• EXERCISE REQUIREMENTS: Find the line with "<!--START_SECTION:activity-->" in the records below. Copy it and every line after it, up to and including the line with "2. ❗️ Closed".

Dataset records
= = = = =

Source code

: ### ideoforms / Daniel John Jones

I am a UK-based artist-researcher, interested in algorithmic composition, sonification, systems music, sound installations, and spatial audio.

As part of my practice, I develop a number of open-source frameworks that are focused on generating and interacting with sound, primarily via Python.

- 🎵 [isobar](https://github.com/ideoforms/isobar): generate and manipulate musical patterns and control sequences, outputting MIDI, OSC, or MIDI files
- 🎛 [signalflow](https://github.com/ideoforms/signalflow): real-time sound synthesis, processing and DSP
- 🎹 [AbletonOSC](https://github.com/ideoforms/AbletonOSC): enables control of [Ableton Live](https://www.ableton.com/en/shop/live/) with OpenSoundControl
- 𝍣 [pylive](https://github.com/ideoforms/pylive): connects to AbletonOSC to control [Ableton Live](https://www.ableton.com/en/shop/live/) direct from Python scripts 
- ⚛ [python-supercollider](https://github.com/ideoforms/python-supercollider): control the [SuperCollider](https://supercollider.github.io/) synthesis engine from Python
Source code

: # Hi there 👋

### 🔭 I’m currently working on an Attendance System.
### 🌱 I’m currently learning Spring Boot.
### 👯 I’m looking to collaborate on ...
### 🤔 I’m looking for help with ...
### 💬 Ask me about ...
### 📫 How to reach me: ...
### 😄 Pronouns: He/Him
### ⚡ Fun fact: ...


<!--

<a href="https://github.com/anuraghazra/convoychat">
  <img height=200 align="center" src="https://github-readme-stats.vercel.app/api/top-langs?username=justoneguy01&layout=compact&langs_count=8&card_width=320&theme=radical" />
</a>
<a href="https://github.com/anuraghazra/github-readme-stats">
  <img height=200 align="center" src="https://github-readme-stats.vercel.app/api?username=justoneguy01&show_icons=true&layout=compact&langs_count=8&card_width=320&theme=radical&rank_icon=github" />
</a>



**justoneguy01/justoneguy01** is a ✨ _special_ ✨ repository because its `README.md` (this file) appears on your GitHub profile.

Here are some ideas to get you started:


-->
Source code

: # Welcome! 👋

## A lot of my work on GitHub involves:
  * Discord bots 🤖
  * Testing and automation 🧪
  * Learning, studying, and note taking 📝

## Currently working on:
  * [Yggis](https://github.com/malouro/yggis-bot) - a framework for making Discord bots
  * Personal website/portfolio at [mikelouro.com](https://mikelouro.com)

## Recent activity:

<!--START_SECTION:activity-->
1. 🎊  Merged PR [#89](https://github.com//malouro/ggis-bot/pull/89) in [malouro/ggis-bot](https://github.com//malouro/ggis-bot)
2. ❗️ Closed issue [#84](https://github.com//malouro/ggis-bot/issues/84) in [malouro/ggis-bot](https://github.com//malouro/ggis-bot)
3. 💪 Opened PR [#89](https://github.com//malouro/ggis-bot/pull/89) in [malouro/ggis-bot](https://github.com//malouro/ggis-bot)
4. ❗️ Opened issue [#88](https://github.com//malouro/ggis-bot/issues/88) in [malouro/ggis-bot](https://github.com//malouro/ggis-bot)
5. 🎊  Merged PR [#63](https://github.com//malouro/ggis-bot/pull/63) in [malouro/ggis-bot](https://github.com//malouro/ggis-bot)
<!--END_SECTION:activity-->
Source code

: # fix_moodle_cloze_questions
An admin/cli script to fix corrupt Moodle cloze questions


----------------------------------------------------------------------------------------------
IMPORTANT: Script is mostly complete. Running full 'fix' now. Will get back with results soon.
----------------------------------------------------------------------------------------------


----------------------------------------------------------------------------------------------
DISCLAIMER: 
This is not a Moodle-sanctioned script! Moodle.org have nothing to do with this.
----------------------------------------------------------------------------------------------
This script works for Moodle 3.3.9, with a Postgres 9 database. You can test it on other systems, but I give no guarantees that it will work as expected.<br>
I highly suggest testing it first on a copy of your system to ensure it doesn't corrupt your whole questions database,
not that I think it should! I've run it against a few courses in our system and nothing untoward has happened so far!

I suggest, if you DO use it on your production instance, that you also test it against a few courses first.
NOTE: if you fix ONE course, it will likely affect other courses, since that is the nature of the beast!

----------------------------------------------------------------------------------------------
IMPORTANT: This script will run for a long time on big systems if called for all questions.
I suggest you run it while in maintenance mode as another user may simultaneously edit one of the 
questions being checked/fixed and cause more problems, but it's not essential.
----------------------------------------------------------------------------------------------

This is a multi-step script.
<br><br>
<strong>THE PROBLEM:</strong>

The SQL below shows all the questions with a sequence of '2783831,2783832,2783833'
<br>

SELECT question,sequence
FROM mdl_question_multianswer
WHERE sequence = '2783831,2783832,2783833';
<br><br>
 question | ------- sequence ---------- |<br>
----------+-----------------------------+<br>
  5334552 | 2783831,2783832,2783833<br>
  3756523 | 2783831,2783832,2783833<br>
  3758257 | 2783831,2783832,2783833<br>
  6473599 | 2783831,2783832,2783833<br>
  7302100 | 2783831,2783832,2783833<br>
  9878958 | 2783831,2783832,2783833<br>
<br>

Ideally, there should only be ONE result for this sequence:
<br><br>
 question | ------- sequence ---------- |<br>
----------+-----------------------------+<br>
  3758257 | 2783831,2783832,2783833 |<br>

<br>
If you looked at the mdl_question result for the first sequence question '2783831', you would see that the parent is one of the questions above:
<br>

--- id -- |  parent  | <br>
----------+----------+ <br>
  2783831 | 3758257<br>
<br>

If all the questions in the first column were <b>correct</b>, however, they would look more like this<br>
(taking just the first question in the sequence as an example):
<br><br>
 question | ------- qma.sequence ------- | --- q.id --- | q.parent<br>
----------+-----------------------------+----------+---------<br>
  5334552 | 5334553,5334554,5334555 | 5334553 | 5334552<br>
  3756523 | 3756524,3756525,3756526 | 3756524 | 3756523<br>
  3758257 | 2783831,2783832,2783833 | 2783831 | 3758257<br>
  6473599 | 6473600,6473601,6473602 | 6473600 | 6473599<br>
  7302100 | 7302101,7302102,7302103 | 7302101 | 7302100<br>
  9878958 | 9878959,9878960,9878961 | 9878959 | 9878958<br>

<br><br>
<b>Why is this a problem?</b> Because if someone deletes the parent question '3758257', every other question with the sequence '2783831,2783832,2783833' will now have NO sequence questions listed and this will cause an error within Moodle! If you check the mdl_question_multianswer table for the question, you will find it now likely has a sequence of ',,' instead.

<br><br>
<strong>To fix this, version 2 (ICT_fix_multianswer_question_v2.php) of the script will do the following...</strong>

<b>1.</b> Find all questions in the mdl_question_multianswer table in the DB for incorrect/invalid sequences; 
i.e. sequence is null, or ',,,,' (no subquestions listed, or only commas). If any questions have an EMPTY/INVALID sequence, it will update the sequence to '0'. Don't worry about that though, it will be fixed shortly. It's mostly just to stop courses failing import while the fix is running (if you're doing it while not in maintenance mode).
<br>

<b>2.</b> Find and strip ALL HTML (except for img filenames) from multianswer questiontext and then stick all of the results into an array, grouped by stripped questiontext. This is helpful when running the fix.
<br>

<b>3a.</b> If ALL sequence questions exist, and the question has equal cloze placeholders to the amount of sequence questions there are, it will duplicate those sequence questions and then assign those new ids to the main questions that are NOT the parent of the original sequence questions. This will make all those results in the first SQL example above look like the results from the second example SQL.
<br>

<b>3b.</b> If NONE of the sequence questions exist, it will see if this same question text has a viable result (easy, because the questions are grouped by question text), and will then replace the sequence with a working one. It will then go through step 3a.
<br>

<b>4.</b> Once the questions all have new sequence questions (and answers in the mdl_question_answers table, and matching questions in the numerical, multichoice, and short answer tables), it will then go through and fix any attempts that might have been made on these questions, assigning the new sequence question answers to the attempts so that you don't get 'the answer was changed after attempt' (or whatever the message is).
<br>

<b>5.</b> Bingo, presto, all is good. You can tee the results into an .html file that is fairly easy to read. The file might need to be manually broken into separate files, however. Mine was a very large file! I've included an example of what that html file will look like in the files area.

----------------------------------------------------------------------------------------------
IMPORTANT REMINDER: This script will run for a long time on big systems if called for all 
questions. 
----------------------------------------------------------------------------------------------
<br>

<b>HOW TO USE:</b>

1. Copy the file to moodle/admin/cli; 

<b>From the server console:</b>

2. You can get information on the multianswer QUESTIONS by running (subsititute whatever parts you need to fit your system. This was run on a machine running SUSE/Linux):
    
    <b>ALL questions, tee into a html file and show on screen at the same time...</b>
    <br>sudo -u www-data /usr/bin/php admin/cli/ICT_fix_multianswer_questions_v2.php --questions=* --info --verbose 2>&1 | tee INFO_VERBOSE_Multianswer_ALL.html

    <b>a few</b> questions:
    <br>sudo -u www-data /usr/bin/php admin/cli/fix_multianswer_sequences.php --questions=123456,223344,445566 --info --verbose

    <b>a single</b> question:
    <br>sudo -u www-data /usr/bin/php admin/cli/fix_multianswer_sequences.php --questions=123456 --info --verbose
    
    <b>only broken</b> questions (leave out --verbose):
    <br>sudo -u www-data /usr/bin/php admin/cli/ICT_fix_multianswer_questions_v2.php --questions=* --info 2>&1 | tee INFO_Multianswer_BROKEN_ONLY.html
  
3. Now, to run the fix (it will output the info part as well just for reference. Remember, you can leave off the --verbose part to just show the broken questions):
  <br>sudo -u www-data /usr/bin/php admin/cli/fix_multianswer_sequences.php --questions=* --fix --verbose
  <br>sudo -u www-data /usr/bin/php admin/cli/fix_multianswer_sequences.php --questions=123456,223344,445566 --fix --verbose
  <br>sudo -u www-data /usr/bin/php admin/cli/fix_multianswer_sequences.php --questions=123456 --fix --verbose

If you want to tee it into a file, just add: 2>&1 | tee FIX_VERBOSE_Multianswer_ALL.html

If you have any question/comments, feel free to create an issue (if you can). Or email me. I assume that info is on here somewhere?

= = = = =

• SOLVED EXERCISE:
<!--START_SECTION:activity-->
1. 🎊  Merged PR [#89](https://github.com//malouro/ggis-bot/pull/89) in [malouro/ggis-bot](https://github.com//malouro/ggis-bot)
2. ❗️ Closed issue [#84](https://github.com//malouro/ggis-bot/issues/84) in [malouro/ggis-bot](https://github.com//malouro/ggis-bot)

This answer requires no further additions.